▶ [Task goal] Reproduce the data below in full and to the letter, images excepted.

▶ [Input]
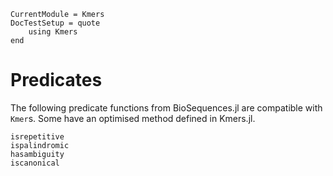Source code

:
 ```@meta
CurrentModule = Kmers
DocTestSetup = quote
    using Kmers
end
```

# Predicates

The following predicate functions from BioSequences.jl are compatible with `Kmer`s.
Some have an optimised method defined in Kmers.jl.

```@docs
isrepetitive
ispalindromic
hasambiguity
iscanonical
```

▶ [Answer section]
Source code

:
 ```@meta
CurrentModule = Kmers
DocTestSetup = quote
    using Kmers
end
```

# Predicates

The following predicate functions from BioSequences.jl are compatible with `Kmer`s.
Some have an optimised method defined in Kmers.jl.

```@docs
isrepetitive
ispalindromic
hasambiguity
iscanonical
```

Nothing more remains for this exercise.